ECOLOGISTA BIOCOMBUSTIBLE

Ecologistas advierten de “graves” impactos socioambientales de biodiésel de soja

biodiésel de soja Plantación de soja en la localidad de Olivera (Argentina). EFE/Cézaro De Luca/ARCHIVO

Los cultivos de soja para biodiésel provocan deforestación, pérdida de biodiversidad y acaparamiento de agua, según el informe ‘Soja: ¿la nueva palma de biocombustibles? publicado este miércoles por Ecologistas en Acción, que forma parte de la campaña #AparcaLaSoja.

Según el documento, en España los biocombustibles de soja han pasado de representar un 10,3 % del total del biodiésel consumido en 2016 al 28 % en 2019.  Por su parte, la cuota de aceite de palma se redujo en el mismo periodo del 77,44 % al 11 %.

Soja y palma y los “mal llamados biocombustibles”

Portada del informe de Ecologistas en Acción. EFE

La campaña #AparcaLaSoja tiene como objetivos: seguir presionando al Gobierno para eliminar los biocombustibles agrícolas como fuentes renovables en el sector del transporte y dar a conocer a la población los impactos del monocultivo de la soja.

La soja es una planta oleaginosa de consumo ancestral en países asiáticos como China, sin embargo hoy en día su producción se enfoca en la provisión de insumos a diferentes industrias, principalmente la elaboración de piensos para el ganado, la fabricación de productos ultraprocesadios y la porducción de “biocombustibles”.

El impacto de los monocultivos como la soja y la palma conllevan asociado deforestación, pérdida de biodiversidad, alteraciones de ecosistemas y, en muchos casos, acaparamiento de agua, factores que provocan efectos del cambio climático y la “aparición y rápida expanción de enfermedades zoonóticas como la COVID-19”.

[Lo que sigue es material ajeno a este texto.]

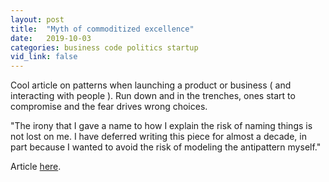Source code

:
 ```yaml
---
layout: post
title:  "Myth of commoditized excellence"
date:   2019-10-03
categories: business code politics startup
vid_link: false
---
```


Cool article on patterns when launching a product or business ( and interacting with people ).  Run down and in the trenches, ones start to compromise and the fear drives wrong choices.

"The irony that I gave a name to how I explain the risk of naming things is not lost on me. I have deferred writing this piece for almost a decade, in part because I wanted to avoid the risk of modeling the antipattern myself."

Article [here].

[here]: //barryhawkins.com/blog/posts/the-myth-of-commoditized-excellence/
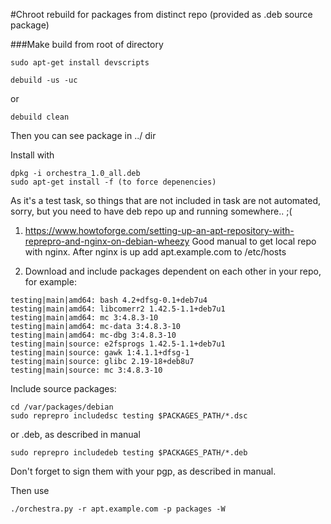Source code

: #Chroot rebuild for packages from distinct repo (provided as .deb source package)

###Make build from root of directory
```
sudo apt-get install devscripts
```

```
debuild -us -uc
```
or
```
debuild clean
```

Then you can see package in ../ dir

Install with

```
dpkg -i orchestra_1.0_all.deb
sudo apt-get install -f (to force depenencies)
```

As it's a test task, so things that are not included in task are not automated, sorry, but you need to have
deb repo up and running somewhere.. ;(

1) https://www.howtoforge.com/setting-up-an-apt-repository-with-reprepro-and-nginx-on-debian-wheezy
Good manual to get local repo with nginx.
After nginx is up add apt.example.com to /etc/hosts

2) Download and include packages dependent on each other in your repo, for example:

```
testing|main|amd64: bash 4.2+dfsg-0.1+deb7u4
testing|main|amd64: libcomerr2 1.42.5-1.1+deb7u1
testing|main|amd64: mc 3:4.8.3-10
testing|main|amd64: mc-data 3:4.8.3-10
testing|main|amd64: mc-dbg 3:4.8.3-10
testing|main|source: e2fsprogs 1.42.5-1.1+deb7u1
testing|main|source: gawk 1:4.1.1+dfsg-1
testing|main|source: glibc 2.19-18+deb8u7
testing|main|source: mc 3:4.8.3-10
```
Include source packages:
```
cd /var/packages/debian
sudo reprepro includedsc testing $PACKAGES_PATH/*.dsc
```
or .deb, as described in manual
```
sudo reprepro includedeb testing $PACKAGES_PATH/*.deb
```
Don't forget to sign them with your pgp, as described in manual.

Then use
```
./orchestra.py -r apt.example.com -p packages -W
```
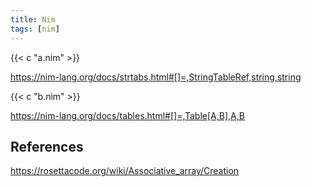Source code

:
 ```yaml
---
title: Nim
tags: [nim]
---
```


{{< c "a.nim" >}}

<https://nim-lang.org/docs/strtabs.html#[]=,StringTableRef,string,string>

{{< c "b.nim" >}}

<https://nim-lang.org/docs/tables.html#[]=,Table[A,B],A,B>

## References

<https://rosettacode.org/wiki/Associative_array/Creation>
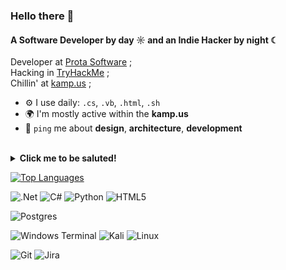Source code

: ### Hello there 👋

#### A Software Developer by day ☼ and an Indie Hacker by night ☾

Developer at [Prota Software](https://www.protasoftware.com) ;<br>
Hacking in [TryHackMe](tryhackme.com/p/hollowM#badges-achieved) ;<br>
Chillin' at [kamp.us](https://discord.gg/kampus) ;<br>

- ⚙️ I use daily: `.cs`, `.vb`, `.html`, `.sh`
- 🌍 I'm mostly active within the **kamp.us**
- 💬 `ping` me about **design**, **architecture**, **development** <br> <br> 


<details closed>
  <summary><b>Click me to be saluted!</summary></b></summary>



```cs
using System;
using System.Collections.Generic;

namespace GitHub
{
  class Program
  {
    public static void Main(string[] args)
    {
      var kaan = new SoftwareDeveloper();
      kaan.Salute();
    }
  }
  
  internal class SoftwareDeveloper
  {
    public SoftwareDeveloper()
    {
      _yearsOfExperience = 2; 
      _languageSpoken = new List<string>() {"en_US","tr_TR"};
    }
  
    private List<string> _languageSpoken;
    private Int16 _yearsOfExperience;

    public void Salute()
    {
      Console.WriteLine("Thanks for dropping by, hope you can find some of my work interesting.");
    }
  }
}

```

</details></details>

[![Top Languages](https://github-readme-stats.vercel.app/api/top-langs/?username=kaantann&layout=compact)](https://github.com/anuraghazra/github-readme-stats)


![.Net](https://img.shields.io/badge/.NET-5C2D91?style=for-the-badge&logo=.net&logoColor=white)
![C#](https://img.shields.io/badge/c%23-%23239120.svg?style=for-the-badge&logo=csharp&logoColor=white)
![Python](https://img.shields.io/badge/python-3670A0?style=for-the-badge&logo=python&logoColor=ffdd54)
![HTML5](https://img.shields.io/badge/html5-%23E34F26.svg?style=for-the-badge&logo=html5&logoColor=white)

![Postgres](https://img.shields.io/badge/postgres-%23316192.svg?style=for-the-badge&logo=postgresql&logoColor=white)

![Windows Terminal](https://img.shields.io/badge/Windows%20Terminal-%234D4D4D.svg?style=for-the-badge&logo=windows-terminal&logoColor=white)
![Kali](https://img.shields.io/badge/Kali-268BEE?style=for-the-badge&logo=kalilinux&logoColor=white)
![Linux](https://img.shields.io/badge/Linux-FCC624?style=for-the-badge&logo=linux&logoColor=black)

![Git](https://img.shields.io/badge/git-%23F05033.svg?style=for-the-badge&logo=git&logoColor=white)
![Jira](https://img.shields.io/badge/jira-%230A0FFF.svg?style=for-the-badge&logo=jira&logoColor=white)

El estudio realizado por Laura Villadiego y Nazaret Castro de Carro de Combate, señala que “la soja es la materia prima que sirve de base para el 26 % del biodiésel que se consume en el mundo, y esa cifra podría aumentar tras la prohibición de la utilización de la palma por parte de la Unión Europea.

Los cultivos de soja ocupan unas 124 millones de hectáreas en el mundo, superficie que ha aumentado un 70 % en las dos últimas décadas.

Según la Organización para la Cooperación y el Desarrollo Económicos (OCDE) y la Organización de Naciones Unidas para la Alimentación y la Agricultura (ONUAA-FAO) prevén que la producción de soja aumente, “si bien a un ritmo menor”.

Los biocombustibles de primera generación -biodiésel elaborados a base de aceites vegetales procedentes de soja, palma aceitera u otras plantas, y el etano producido por fermentación de alcoholes- se ofrecen como “única alternativa verde, más ecológica y sostenible a los combustibles fósiles”, con el objetivo de reducir las emisiones de gases de efecto invernadero (GEI), causantes del calentamiento global y el cambio climático.

Emisiones de gases de efecto invernadero y erosión 

Plantación de soja en la localidad de Olivera (Argentina). EFE/Cézaro De Luca/ARCHIVO

Señala EA que según un informe de la UE, en 2016 se demostró que el “mal llamado biodiésel” a partir de palma no solo no reduce emisiones GEI, sino que “supone tres veces más las emisones que el diésel fósil”, y en el caso del elaborado con soja las emisiones “son dos veces más”.

Por ello, la Comisión Europea prohibió el uso de algunas materias primas como biocombustibles, y así, a través de un Acto Delegado -normativa europea aprobada en febrero de 2019- catalogó el aceite de palma como “materia prima de alto riesgo por su estrecha relación con la degradación de tierras con elevadas reservas de carbono”.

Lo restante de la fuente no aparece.